The mean lengths of therapy by regimen in the commercially insured cohort were 165 days, 138 days, 133 days, and 97 days for patients receiving first-line FOLFIRINOX, first-line gemcitabine plus nab-paclitaxel, first-line gemcitabine monotherapy, and second- or third-line liposomal irinotecan, respectively. The mean lengths of therapy by regimen in the Medicare cohort were 156 days, 142 days, 128 days, and 104 days for first-line FOLFIRINOX, first-line gemcitabine plus nab-paclitaxel, first-line gemcitabine monotherapy, and second- or third-line liposomal irinotecan patients, respectively.

The mean total cost of care per line of therapy was 186% higher in the commercially insured cohort ($94,637) than in the Medicare cohort ($33,092; P <.05) for all chemotherapy regimens using any line of therapy, which resulted, in part, from the higher provider reimbursement rates of commercial payers (Figure 1).14

Figure

The mean total cost of care for first-line gemcitabine monotherapy was lower than for any other therapy: $45,548 for commercially insured patients and $20,462 for Medicare patients (P <.001). The differences in the mean total cost of care for all other regimens in the commercially insured and Medicare populations were not statistically significant.

The mean inpatient costs per line of therapy in the commercially insured cohort ($12,745-$20,247) were more than twice the Medicare cohort’s costs ($5330-$9123) for all regimens (P <.05; Figure 2).

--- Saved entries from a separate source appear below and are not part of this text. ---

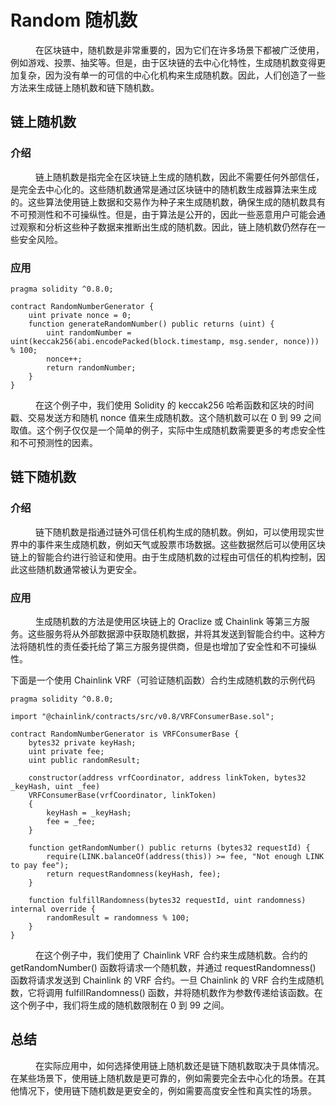 # Random 随机数

<style>
    .paragraph {
        text-indent: 40px;
    }
</style>
<p class="paragraph">在区块链中，随机数是非常重要的，因为它们在许多场景下都被广泛使用，例如游戏、投票、抽奖等。但是，由于区块链的去中心化特性，生成随机数变得更加复杂，因为没有单一的可信的中心化机构来生成随机数。因此，人们创造了一些方法来生成链上随机数和链下随机数。</p>

## 链上随机数

### 介绍

<p class="paragraph">
链上随机数是指完全在区块链上生成的随机数，因此不需要任何外部信任，是完全去中心化的。这些随机数通常是通过区块链中的随机数生成器算法来生成的。这些算法使用链上数据和交易作为种子来生成随机数，确保生成的随机数具有不可预测性和不可操纵性。但是，由于算法是公开的，因此一些恶意用户可能会通过观察和分析这些种子数据来推断出生成的随机数。因此，链上随机数仍然存在一些安全风险。
</p>

### 应用

<p class="paragraph">

</p>

```solidity
pragma solidity ^0.8.0;

contract RandomNumberGenerator {
    uint private nonce = 0;
    function generateRandomNumber() public returns (uint) {
        uint randomNumber = uint(keccak256(abi.encodePacked(block.timestamp, msg.sender, nonce))) % 100;
        nonce++;
        return randomNumber;
    }
}

```
<p class="paragraph">
   在这个例子中，我们使用 Solidity 的 keccak256 哈希函数和区块的时间戳、交易发送方和随机 nonce 值来生成随机数。这个随机数可以在 0 到 99 之间取值。这个例子仅仅是一个简单的例子，实际中生成随机数需要更多的考虑安全性和不可预测性的因素。
</p>


## 链下随机数

### 介绍

<p class="paragraph">
链下随机数是指通过链外可信任机构生成的随机数。例如，可以使用现实世界中的事件来生成随机数，例如天气或股票市场数据。这些数据然后可以使用区块链上的智能合约进行验证和使用。由于生成随机数的过程由可信任的机构控制，因此这些随机数通常被认为更安全。
</p>


### 应用
<p class="paragraph">
生成随机数的方法是使用区块链上的 Oraclize 或 Chainlink 等第三方服务。这些服务将从外部数据源中获取随机数据，并将其发送到智能合约中。这种方法将随机性的责任委托给了第三方服务提供商，但是也增加了安全性和不可操纵性。

下面是一个使用 Chainlink VRF（可验证随机函数）合约生成随机数的示例代码
</p>


```solidity
pragma solidity ^0.8.0;

import "@chainlink/contracts/src/v0.8/VRFConsumerBase.sol";

contract RandomNumberGenerator is VRFConsumerBase {
    bytes32 private keyHash;
    uint private fee;
    uint public randomResult;

    constructor(address vrfCoordinator, address linkToken, bytes32 _keyHash, uint _fee)
    VRFConsumerBase(vrfCoordinator, linkToken)
    {
        keyHash = _keyHash;
        fee = _fee;
    }

    function getRandomNumber() public returns (bytes32 requestId) {
        require(LINK.balanceOf(address(this)) >= fee, "Not enough LINK to pay fee");
        return requestRandomness(keyHash, fee);
    }

    function fulfillRandomness(bytes32 requestId, uint randomness) internal override {
        randomResult = randomness % 100;
    }
}
```
<p class="paragraph">
    在这个例子中，我们使用了 Chainlink VRF 合约来生成随机数。合约的 getRandomNumber() 函数将请求一个随机数，并通过 requestRandomness() 函数将请求发送到 Chainlink 的 VRF 合约。一旦 Chainlink 的 VRF 合约生成随机数，它将调用 fulfillRandomness() 函数，并将随机数作为参数传递给该函数。在这个例子中，我们将生成的随机数限制在 0 到 99 之间。
</p>

## 总结
<p class="paragraph">
    在实际应用中，如何选择使用链上随机数还是链下随机数取决于具体情况。在某些场景下，使用链上随机数是更可靠的，例如需要完全去中心化的场景。在其他情况下，使用链下随机数是更安全的，例如需要高度安全性和真实性的场景。
</p>
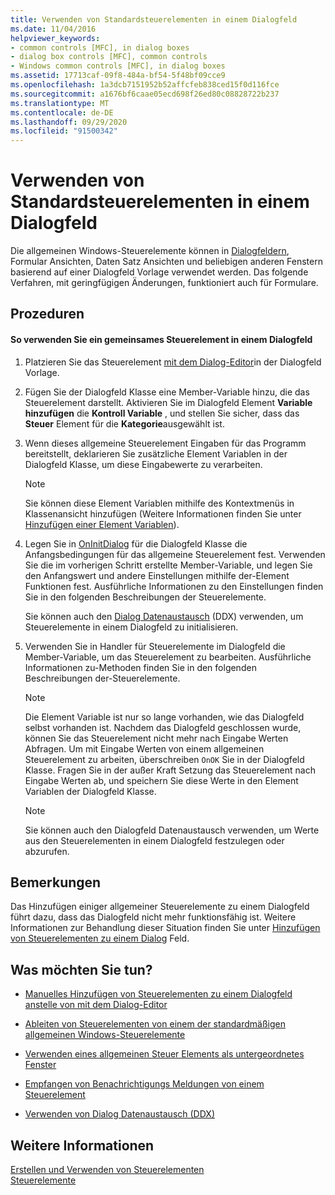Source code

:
 ```yaml
---
title: Verwenden von Standardsteuerelementen in einem Dialogfeld
ms.date: 11/04/2016
helpviewer_keywords:
- common controls [MFC], in dialog boxes
- dialog box controls [MFC], common controls
- Windows common controls [MFC], in dialog boxes
ms.assetid: 17713caf-09f8-484a-bf54-5f48bf09cce9
ms.openlocfilehash: 1a3dcb7151952b52affcfeb838ced15f0d116fce
ms.sourcegitcommit: a1676bf6caae05ecd698f26ed80c08828722b237
ms.translationtype: MT
ms.contentlocale: de-DE
ms.lasthandoff: 09/29/2020
ms.locfileid: "91500342"
---
```

# <a name="using-common-controls-in-a-dialog-box"></a>Verwenden von Standardsteuerelementen in einem Dialogfeld

Die allgemeinen Windows-Steuerelemente können in [Dialogfeldern](../mfc/dialog-boxes.md), Formular Ansichten, Daten Satz Ansichten und beliebigen anderen Fenstern basierend auf einer Dialogfeld Vorlage verwendet werden. Das folgende Verfahren, mit geringfügigen Änderungen, funktioniert auch für Formulare.

## <a name="procedures"></a>Prozeduren

#### <a name="to-use-a-common-control-in-a-dialog-box"></a>So verwenden Sie ein gemeinsames Steuerelement in einem Dialogfeld

1. Platzieren Sie das Steuerelement [mit dem Dialog-Editor](../mfc/using-the-dialog-editor-to-add-controls.md)in der Dialogfeld Vorlage.

1. Fügen Sie der Dialogfeld Klasse eine Member-Variable hinzu, die das Steuerelement darstellt. Aktivieren Sie im Dialogfeld Element **Variable hinzufügen** die **Kontroll Variable** , und stellen Sie sicher, dass das **Steuer** Element für die **Kategorie**ausgewählt ist.

1. Wenn dieses allgemeine Steuerelement Eingaben für das Programm bereitstellt, deklarieren Sie zusätzliche Element Variablen in der Dialogfeld Klasse, um diese Eingabewerte zu verarbeiten.

    > [!NOTE]
    >  Sie können diese Element Variablen mithilfe des Kontextmenüs in Klassenansicht hinzufügen (Weitere Informationen finden Sie unter [Hinzufügen einer Element Variablen](../ide/adding-a-member-variable-visual-cpp.md)).

1. Legen Sie in [OnInitDialog](../mfc/reference/cdialog-class.md#oninitdialog) für die Dialogfeld Klasse die Anfangsbedingungen für das allgemeine Steuerelement fest. Verwenden Sie die im vorherigen Schritt erstellte Member-Variable, und legen Sie den Anfangswert und andere Einstellungen mithilfe der-Element Funktionen fest. Ausführliche Informationen zu den Einstellungen finden Sie in den folgenden Beschreibungen der Steuerelemente.

   Sie können auch den [Dialog Datenaustausch](../mfc/dialog-data-exchange-and-validation.md) (DDX) verwenden, um Steuerelemente in einem Dialogfeld zu initialisieren.

1. Verwenden Sie in Handler für Steuerelemente im Dialogfeld die Member-Variable, um das Steuerelement zu bearbeiten. Ausführliche Informationen zu-Methoden finden Sie in den folgenden Beschreibungen der-Steuerelemente.

    > [!NOTE]
    >  Die Element Variable ist nur so lange vorhanden, wie das Dialogfeld selbst vorhanden ist. Nachdem das Dialogfeld geschlossen wurde, können Sie das Steuerelement nicht mehr nach Eingabe Werten Abfragen. Um mit Eingabe Werten von einem allgemeinen Steuerelement zu arbeiten, überschreiben `OnOK` Sie in der Dialogfeld Klasse. Fragen Sie in der außer Kraft Setzung das Steuerelement nach Eingabe Werten ab, und speichern Sie diese Werte in den Element Variablen der Dialogfeld Klasse.

    > [!NOTE]
    >  Sie können auch den Dialogfeld Datenaustausch verwenden, um Werte aus den Steuerelementen in einem Dialogfeld festzulegen oder abzurufen.

## <a name="remarks"></a>Bemerkungen

Das Hinzufügen einiger allgemeiner Steuerelemente zu einem Dialogfeld führt dazu, dass das Dialogfeld nicht mehr funktionsfähig ist. Weitere Informationen zur Behandlung dieser Situation finden Sie unter [Hinzufügen von Steuerelementen zu einem Dialog](../windows/adding-editing-or-deleting-controls.md) Feld.

## <a name="what-do-you-want-to-do"></a>Was möchten Sie tun?

- [Manuelles Hinzufügen von Steuerelementen zu einem Dialogfeld anstelle von mit dem Dialog-Editor](../mfc/adding-controls-by-hand.md)

- [Ableiten von Steuerelementen von einem der standardmäßigen allgemeinen Windows-Steuerelemente](../mfc/deriving-controls-from-a-standard-control.md)

- [Verwenden eines allgemeinen Steuer Elements als untergeordnetes Fenster](../mfc/using-a-common-control-as-a-child-window.md)

- [Empfangen von Benachrichtigungs Meldungen von einem Steuerelement](../mfc/receiving-notification-from-common-controls.md)

- [Verwenden von Dialog Datenaustausch (DDX)](../mfc/dialog-data-exchange-and-validation.md)

## <a name="see-also"></a>Weitere Informationen

[Erstellen und Verwenden von Steuerelementen](../mfc/making-and-using-controls.md)<br/>
[Steuerelemente](../mfc/controls-mfc.md)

In the commercially insured cohort, the mean inpatient costs per line of therapy for first-line gemcitabine plus nab-paclitaxel, first-line FOLFIRINOX, and second- or third-line liposomal irinotecan were not significantly different (P >.05). Patients who received first-line gemcitabine monotherapy had lower mean inpatient costs ($12,745) than those who received first-line gemcitabine plus nab-paclitaxel ($20,247; P <.05) or first-line FOLFIRINOX ($19,444; P <.05), but the mean inpatient costs were not statistically significant compared with the patients who received second- or third-line liposomal irinotecan (P >.10).

Figure

In the Medicare cohort, patients who received second- or third-line liposomal irinotecan had lower inpatient costs than patients who received all other regimens ($5330; P <.001). Patients who received second- or third-line liposomal irinotecan also had the lowest mean ICU costs in the Medicare cohort ($1153; P <.05).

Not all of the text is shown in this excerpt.